Perlman Chamber Concert
"Tutti Suonare" (Everybody Plays), a chamber music concert performed by faculty members of the Perlman Music Program and young artists from its chamber music workshop, will take place at the Jewish Center of the Hamptons in East Hampton on Saturday at 7 p.m. The faculty-artists are Itzhak Perlman, Molly Carr, Laurie Smukler, and Areta Zhulla.
Tickets are $40 for folding chairs, $65 for pew seating, or $250 for V.I.P. seating; $36, $56, or $250 for members of the center.
"Tutti Suonare" will also be performed Friday evening at 7, at the music program's Shelter Island campus. General admission is $50.
Tea Dances
Sag Harbor's Bay Street Theater, in partnership with the LGBT Network and the Long Island LGBT Chamber of Commerce, has announced a series of Summer Sunday Tea Dances to be held on the theater's patio and its indoor bar on Sunday, June 30, July 7, July 14, Aug. 11, Aug. 18, and Aug. 25.
Each tea dance will have a different theme. Sunday's is "Swifty Sunday," featuring Taylor Swift's "most singable and danceable hits." Open to all, ages 21 and over, the party will run from 4:30 to 6 p.m. Cocktail specials, hors d'oeuvres, music, and dancing will offer a festive way to wrap up a weekend.
Tickets are $20.
Architecture’s Future
A talk and book signing with Robert Cody, an architect and co-author of "Alvar Aalto and the Future of Architecture," will take place at the Parrish Art Museum in Water Mill on June 13 at 1 p.m. The program is co-presented with A.I.A. Peconic.
Mr. Cody and his co-author, Angela Amoia, are partners at Amoia Cody Architecture in Brooklyn and professors at the New York Institute of Technology School of Architecture and Design.

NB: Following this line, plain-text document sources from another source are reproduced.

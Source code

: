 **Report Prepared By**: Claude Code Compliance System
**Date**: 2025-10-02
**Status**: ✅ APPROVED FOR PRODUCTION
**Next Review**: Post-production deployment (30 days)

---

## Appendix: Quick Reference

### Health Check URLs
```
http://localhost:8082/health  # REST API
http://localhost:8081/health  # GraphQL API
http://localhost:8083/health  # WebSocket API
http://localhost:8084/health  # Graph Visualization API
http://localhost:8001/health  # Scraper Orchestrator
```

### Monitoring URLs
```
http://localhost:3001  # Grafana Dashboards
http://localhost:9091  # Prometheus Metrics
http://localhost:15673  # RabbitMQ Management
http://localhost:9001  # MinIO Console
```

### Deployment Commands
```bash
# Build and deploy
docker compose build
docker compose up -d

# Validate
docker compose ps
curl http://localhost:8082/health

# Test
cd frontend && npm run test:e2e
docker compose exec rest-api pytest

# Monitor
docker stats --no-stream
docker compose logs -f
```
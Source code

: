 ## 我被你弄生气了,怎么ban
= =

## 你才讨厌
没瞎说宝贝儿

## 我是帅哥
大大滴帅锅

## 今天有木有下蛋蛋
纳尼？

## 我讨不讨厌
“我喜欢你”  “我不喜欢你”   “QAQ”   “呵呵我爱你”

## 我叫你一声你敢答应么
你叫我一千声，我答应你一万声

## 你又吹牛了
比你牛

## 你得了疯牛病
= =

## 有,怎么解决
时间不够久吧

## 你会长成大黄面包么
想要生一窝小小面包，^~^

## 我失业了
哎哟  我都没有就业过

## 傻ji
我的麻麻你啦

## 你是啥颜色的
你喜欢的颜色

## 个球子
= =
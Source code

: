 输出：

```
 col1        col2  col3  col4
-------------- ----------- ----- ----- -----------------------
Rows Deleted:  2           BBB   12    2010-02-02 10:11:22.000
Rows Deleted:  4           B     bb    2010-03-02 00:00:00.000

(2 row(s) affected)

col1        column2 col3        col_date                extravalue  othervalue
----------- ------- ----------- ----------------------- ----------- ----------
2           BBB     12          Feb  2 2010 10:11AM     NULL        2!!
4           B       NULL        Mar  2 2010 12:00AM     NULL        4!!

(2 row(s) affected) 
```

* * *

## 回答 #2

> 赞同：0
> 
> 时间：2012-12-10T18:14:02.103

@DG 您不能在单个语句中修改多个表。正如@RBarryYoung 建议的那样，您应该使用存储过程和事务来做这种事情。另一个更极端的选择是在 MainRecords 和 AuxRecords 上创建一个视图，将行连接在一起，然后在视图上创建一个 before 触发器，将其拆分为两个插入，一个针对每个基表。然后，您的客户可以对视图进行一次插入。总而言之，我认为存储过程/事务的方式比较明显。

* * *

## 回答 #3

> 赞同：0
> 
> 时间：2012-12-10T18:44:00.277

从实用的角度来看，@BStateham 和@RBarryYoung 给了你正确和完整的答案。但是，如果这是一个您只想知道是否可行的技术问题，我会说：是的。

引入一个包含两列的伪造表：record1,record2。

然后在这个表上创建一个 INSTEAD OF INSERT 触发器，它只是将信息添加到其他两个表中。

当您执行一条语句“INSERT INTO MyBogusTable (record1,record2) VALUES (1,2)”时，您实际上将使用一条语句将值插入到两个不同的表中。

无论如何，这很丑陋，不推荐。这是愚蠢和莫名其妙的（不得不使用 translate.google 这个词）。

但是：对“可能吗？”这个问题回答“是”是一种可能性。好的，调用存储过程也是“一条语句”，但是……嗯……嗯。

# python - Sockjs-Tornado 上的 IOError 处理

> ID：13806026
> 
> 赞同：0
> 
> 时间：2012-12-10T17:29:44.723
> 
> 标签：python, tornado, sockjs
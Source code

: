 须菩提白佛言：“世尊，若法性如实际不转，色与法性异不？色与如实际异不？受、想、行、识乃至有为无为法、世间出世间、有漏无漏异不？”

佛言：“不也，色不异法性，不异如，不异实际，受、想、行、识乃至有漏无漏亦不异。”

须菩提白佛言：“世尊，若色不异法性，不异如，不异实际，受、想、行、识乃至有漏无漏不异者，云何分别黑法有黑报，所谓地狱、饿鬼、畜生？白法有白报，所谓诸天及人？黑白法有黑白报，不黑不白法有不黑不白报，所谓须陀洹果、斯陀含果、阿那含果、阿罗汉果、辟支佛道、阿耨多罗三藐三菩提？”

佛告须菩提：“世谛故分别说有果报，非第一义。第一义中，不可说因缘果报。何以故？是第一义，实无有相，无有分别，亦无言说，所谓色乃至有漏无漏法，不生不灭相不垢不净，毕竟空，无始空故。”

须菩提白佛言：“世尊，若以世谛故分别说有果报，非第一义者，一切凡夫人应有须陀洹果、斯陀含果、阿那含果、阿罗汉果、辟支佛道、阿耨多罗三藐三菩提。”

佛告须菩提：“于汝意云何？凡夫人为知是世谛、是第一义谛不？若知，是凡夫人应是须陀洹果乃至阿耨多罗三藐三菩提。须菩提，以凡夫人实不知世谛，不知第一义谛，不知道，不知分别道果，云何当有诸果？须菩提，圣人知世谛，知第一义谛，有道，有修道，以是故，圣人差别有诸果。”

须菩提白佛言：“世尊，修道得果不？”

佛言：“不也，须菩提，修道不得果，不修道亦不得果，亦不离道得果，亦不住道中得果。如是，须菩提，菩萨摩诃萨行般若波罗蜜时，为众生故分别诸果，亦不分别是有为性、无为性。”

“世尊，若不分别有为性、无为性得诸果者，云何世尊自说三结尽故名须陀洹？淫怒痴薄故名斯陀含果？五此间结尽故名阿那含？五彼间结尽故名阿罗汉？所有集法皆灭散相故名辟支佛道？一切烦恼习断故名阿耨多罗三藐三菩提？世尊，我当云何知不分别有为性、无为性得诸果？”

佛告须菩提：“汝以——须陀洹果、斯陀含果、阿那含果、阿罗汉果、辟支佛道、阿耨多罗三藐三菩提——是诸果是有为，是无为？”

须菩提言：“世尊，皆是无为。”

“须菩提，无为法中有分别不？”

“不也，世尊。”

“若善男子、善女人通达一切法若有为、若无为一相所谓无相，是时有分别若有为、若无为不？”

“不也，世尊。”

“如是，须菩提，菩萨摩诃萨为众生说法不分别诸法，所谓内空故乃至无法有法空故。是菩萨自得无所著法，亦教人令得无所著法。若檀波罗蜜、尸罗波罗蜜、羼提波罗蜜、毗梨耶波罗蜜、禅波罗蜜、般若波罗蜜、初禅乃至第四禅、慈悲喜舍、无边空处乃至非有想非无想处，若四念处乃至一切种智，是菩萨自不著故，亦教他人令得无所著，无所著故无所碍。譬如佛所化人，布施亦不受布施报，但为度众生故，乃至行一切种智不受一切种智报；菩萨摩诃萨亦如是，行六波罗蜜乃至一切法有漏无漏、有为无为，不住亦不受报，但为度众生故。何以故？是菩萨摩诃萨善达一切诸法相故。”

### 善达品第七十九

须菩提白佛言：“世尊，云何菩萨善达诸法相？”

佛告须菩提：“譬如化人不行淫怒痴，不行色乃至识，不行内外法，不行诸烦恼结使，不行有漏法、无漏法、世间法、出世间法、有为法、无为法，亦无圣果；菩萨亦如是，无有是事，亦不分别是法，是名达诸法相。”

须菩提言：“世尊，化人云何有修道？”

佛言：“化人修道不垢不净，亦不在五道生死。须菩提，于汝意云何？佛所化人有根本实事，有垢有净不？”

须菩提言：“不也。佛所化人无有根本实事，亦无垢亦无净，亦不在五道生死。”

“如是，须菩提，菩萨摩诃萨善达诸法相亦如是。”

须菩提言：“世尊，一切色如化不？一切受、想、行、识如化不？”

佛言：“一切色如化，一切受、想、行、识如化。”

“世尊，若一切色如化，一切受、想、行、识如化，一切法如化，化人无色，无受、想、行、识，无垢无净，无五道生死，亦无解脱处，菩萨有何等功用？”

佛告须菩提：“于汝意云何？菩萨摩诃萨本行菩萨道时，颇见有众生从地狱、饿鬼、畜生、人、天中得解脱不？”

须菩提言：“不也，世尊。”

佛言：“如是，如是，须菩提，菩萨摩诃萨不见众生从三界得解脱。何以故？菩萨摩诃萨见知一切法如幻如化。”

The book looks to Aalto (1898-1976), a prominent Finnish architect and designer, as a way into many topics -- history, theory, design, construction, technology, science, ecology, sensory experience, and digital design -- and their effect on the material choices facing architecture today.
Tickets are $20, $18 for senior citizens, $15 for A.I.A. Peconic members and Parrish members' guests, $10 for Parrish members, free for students and children.
Botanical Latin
The lecture series of the Horticultural Alliance of the Hamptons will bring Jennifer Bakshi to the Bridgehampton Community House on Sunday at 2 p.m. to talk about Botanical Latin.
Vernacular names for plants often differ according to the region or country. The use of Latin as the basis for the universal system was codified in the late 1700s by the Swedish naturalist Carl Linnaeus, who designed the system of using two designations -- a genus and a specific epithet -- to name every plant species.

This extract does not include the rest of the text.